L’auteur s’était déjà commis sur le sujet, notamment en 1994, en codirigeant le livre Grèves et services essentiels. Cette fois, il met l’accent sur la jurisprudence de la Cour suprême du Canada et la très célèbre trilogie de 2015, mais aussi se penche, comme autrefois, sur les recommandations du Comité de la liberté syndicale.

Selon l’auteur, il convient de s’interroger sur les conséquences de la décision Saskatchewan[1] sur la détermination et le maintien des services essentiels au Québec. Jean Bernier annonce deux justifications à sa question de recherche. D’une part, il s’interroge sur le fait que notre régime puisse encore, pour être conforme à la Charte canadienne des droits et libertés, répondre aux conditions posées par cette décision de 2015. D’autre part, il pose la question de savoir si, dans ces circonstances, il est opportun de procéder à une réforme législative québécoise, alors même que le Canada est lié par des engagements internationaux, notamment de l’Organisation internationale du Travail (OIT). Il propose d’analyser ceci à la lumière de la décision Saskatchewan.

En 2008, le législateur saskatchewanais adopte une Loi sur les services essentiels qu’il interprète très largement. En 2015, la Cour suprême du Canada, par la voix de la juge Abella, affirme sans détour que « le droit de grève constitue un élément essentiel d’un processus véritable de négociation […] Le droit de grève n’est pas seulement dérivé de la négociation collective, il en constitue une composante indispensable. Le temps me paraît venu de le consacrer constitutionnellement[2] ». Selon Bernier, « [u]ne grande partie de ce jugement [Saskatchewan] est consacrée à une analyse qui conduira la Cour à cette conclusion et qui tient compte à la fois de l’histoire, de la jurisprudence et du droit international » (p. 5). Dès lors, « l’exercice du droit de grève ne pourra être restreint que dans des limites raisonnables et dont la justification pourra être démontrée dans le cadre d’une société libre et démocratique » (ibid.).

L’auteur se met en quête d’une formule idéale et présente le régime juridique qué- bécois, des origines à nos jours. Le professeur Bernier évoque à ce titre : l’arbitrage des différends, le recours à l’injonction et le mécanisme précurseur permettant aux parties de prendre part à la détermination des services essentiels (Loi visant à assurant les services de santé et les services sociaux essentiels en cas de conflit de travail [LQ 1975, c 52.]), mais aussi de confier la détermination des services essentiels à un médiateur ou encore à un autre tiers. Si la notion de services essentiels n’est pas définie par le législateur québécois, il faut se tourner vers la jurisprudence du feu Conseil des services essentiels pour en cerner les limites. Même s’il est bien connu, il convient de rappeler l’énorme apport du tribunal administratif compétent au début de l’histoire des services essentiels, soit le Conseil des services essentiels. En effet, son tribunal originel a développé une véritable philosophie de ce qui constituait ou non des services essentiels. Créé en 1982, il a, au fil du temps, su donner des balises aux parties. Ces dernières savaient très bien ce qui serait qualifier d’essentiels ou non.

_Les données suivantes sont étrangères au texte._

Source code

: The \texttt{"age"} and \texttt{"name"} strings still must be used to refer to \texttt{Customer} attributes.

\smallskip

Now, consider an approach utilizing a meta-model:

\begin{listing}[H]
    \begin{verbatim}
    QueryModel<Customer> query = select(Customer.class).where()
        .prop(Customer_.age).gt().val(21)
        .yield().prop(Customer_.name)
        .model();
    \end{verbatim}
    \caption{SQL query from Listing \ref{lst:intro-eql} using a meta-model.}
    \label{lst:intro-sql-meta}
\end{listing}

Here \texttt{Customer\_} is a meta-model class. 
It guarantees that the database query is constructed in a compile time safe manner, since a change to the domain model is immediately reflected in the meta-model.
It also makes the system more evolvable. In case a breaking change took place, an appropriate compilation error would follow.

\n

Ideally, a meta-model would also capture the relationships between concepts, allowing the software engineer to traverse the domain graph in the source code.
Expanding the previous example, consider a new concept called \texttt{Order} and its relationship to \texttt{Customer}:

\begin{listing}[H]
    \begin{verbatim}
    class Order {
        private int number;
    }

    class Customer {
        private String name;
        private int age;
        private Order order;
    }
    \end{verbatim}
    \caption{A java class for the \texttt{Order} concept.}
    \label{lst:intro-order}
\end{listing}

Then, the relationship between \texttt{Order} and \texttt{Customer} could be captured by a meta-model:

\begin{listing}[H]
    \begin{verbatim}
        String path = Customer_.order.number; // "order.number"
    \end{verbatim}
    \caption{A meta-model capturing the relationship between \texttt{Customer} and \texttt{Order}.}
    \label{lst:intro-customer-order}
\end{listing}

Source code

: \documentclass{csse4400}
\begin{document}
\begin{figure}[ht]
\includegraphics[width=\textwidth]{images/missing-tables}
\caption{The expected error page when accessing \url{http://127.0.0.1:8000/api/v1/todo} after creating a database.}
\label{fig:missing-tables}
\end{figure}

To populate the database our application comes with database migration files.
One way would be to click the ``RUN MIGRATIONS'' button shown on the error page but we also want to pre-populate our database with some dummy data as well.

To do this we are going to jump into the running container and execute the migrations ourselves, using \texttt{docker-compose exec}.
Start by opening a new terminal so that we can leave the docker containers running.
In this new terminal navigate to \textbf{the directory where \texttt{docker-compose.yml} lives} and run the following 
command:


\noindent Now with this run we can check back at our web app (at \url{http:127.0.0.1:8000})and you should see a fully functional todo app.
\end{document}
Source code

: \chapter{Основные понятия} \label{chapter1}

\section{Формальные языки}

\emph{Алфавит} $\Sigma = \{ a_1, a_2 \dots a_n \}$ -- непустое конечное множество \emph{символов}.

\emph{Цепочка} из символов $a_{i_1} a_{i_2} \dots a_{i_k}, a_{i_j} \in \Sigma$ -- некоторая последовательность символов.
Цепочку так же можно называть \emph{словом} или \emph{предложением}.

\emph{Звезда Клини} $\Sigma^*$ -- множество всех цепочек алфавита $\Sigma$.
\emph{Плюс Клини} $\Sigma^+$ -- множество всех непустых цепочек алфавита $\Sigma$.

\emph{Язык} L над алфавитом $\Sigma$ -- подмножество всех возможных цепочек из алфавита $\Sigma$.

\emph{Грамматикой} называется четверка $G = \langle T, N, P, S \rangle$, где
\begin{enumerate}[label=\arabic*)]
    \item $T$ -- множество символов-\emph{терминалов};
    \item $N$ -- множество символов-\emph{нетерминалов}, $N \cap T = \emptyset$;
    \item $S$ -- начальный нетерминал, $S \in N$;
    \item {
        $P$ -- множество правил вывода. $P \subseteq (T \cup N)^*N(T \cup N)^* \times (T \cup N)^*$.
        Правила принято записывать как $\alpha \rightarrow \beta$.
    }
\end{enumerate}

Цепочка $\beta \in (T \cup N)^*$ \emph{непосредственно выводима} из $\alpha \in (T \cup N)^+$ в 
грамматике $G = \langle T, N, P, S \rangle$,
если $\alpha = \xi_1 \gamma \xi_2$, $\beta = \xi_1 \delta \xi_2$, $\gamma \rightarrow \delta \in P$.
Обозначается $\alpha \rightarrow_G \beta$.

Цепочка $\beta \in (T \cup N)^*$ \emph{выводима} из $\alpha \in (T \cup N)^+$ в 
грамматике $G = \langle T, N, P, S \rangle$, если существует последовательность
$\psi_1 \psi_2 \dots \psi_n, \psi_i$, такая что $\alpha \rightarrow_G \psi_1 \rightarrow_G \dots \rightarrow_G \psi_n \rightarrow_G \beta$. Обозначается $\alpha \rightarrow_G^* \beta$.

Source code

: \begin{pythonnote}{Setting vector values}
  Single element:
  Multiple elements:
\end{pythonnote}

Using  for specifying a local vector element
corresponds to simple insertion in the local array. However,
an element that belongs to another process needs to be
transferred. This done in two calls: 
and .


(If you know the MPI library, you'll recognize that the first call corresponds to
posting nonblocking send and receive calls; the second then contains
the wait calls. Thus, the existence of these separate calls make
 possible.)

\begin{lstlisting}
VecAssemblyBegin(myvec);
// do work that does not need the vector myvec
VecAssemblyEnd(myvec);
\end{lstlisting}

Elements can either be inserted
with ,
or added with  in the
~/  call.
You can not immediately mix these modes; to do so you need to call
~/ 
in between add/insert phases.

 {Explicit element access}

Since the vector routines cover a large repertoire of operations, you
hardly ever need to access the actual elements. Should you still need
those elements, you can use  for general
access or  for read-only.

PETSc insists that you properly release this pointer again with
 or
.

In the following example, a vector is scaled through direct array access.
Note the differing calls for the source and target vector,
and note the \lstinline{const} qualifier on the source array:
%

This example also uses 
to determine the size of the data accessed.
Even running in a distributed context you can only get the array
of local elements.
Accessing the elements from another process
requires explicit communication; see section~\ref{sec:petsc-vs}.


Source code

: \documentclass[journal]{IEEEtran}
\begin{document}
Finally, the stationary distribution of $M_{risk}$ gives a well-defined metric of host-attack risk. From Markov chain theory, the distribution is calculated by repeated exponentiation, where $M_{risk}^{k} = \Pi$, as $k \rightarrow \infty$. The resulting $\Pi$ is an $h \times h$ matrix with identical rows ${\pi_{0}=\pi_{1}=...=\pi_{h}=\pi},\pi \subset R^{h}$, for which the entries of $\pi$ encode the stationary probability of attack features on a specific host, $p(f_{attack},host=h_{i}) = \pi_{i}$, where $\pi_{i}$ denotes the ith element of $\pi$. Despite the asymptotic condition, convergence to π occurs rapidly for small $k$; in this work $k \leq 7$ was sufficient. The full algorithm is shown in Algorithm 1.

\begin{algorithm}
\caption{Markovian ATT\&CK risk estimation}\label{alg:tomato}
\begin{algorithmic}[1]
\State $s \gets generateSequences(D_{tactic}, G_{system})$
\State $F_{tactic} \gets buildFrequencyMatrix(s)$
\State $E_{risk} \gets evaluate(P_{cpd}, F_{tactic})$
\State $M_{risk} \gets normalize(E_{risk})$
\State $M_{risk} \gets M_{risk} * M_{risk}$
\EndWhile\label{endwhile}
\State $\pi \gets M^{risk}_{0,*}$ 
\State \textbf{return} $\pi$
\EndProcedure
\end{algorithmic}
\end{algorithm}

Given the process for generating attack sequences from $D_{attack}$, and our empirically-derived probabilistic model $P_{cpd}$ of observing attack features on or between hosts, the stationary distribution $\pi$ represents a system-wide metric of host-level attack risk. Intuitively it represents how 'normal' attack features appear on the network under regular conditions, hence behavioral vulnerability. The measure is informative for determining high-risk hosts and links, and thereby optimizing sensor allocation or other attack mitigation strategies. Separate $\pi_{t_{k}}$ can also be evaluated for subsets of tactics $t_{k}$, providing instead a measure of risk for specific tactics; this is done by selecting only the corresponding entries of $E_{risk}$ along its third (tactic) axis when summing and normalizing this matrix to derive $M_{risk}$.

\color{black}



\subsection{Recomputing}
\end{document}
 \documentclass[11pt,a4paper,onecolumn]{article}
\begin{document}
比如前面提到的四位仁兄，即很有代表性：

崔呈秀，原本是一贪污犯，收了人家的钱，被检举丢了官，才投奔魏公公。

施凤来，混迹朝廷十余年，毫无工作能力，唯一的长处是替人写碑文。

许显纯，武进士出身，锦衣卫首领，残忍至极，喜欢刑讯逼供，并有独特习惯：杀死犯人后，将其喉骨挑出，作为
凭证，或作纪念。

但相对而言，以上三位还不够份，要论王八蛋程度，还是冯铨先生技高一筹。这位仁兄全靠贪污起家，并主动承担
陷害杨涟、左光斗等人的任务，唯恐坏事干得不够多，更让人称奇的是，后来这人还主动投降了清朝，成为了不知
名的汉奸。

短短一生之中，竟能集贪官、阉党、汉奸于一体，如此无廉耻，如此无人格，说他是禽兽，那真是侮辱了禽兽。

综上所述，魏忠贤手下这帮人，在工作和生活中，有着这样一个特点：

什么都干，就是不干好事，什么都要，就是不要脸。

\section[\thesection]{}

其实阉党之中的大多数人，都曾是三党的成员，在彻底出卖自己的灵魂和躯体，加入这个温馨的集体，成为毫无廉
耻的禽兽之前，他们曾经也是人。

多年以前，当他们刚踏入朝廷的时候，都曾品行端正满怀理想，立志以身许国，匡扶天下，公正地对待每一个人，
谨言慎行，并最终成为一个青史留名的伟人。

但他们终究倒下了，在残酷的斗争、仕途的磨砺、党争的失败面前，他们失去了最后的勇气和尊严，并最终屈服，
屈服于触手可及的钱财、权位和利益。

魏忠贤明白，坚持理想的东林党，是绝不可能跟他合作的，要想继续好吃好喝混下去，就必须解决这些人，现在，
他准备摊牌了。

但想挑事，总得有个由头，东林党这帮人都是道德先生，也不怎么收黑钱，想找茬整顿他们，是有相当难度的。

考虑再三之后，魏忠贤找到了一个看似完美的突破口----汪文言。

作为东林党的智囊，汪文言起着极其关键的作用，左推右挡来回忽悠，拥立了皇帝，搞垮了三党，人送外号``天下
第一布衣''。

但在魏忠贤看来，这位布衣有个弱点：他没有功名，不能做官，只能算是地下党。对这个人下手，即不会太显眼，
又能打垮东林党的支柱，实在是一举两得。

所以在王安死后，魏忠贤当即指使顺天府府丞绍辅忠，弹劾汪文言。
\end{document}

À titre personnel, j’ajouterais que le Conseil des services essentiels a été victime de son succès : les parties ne posaient pratiquement plus de questions, sachant comment réagir dans telle ou telle situation. Ses fonctions ont donc été transférées à la Commission des relations de travail (CRT), section Services essentiels (SE), puis au Tribunal administratif du travail (TAT), section Services essentiels (SE). J’ose souligner qu’une seule commissaire qui siégeait au sein du Conseil des services essentiels a été transférée à la Commission, puis au Tribunal.

L’auteur nous adresse, ensuite, des définitions des SE et de Service minimum (SM), essentiellement en droit québécois. Mais surtout, il confronte les plaintes déposées contre certains pays, notamment par les syndicats, auprès du Conseil de la liberté syndicale de l’Organisation Internationale du travail (CSL-OIT). L’exercice n’est pas nouveau, mais la multiplication de ces mises à l’index par des chercheurs, des travailleurs ainsi que différentes organisations, notamment les syndicats accrédités, ne peut qu’aider la cause.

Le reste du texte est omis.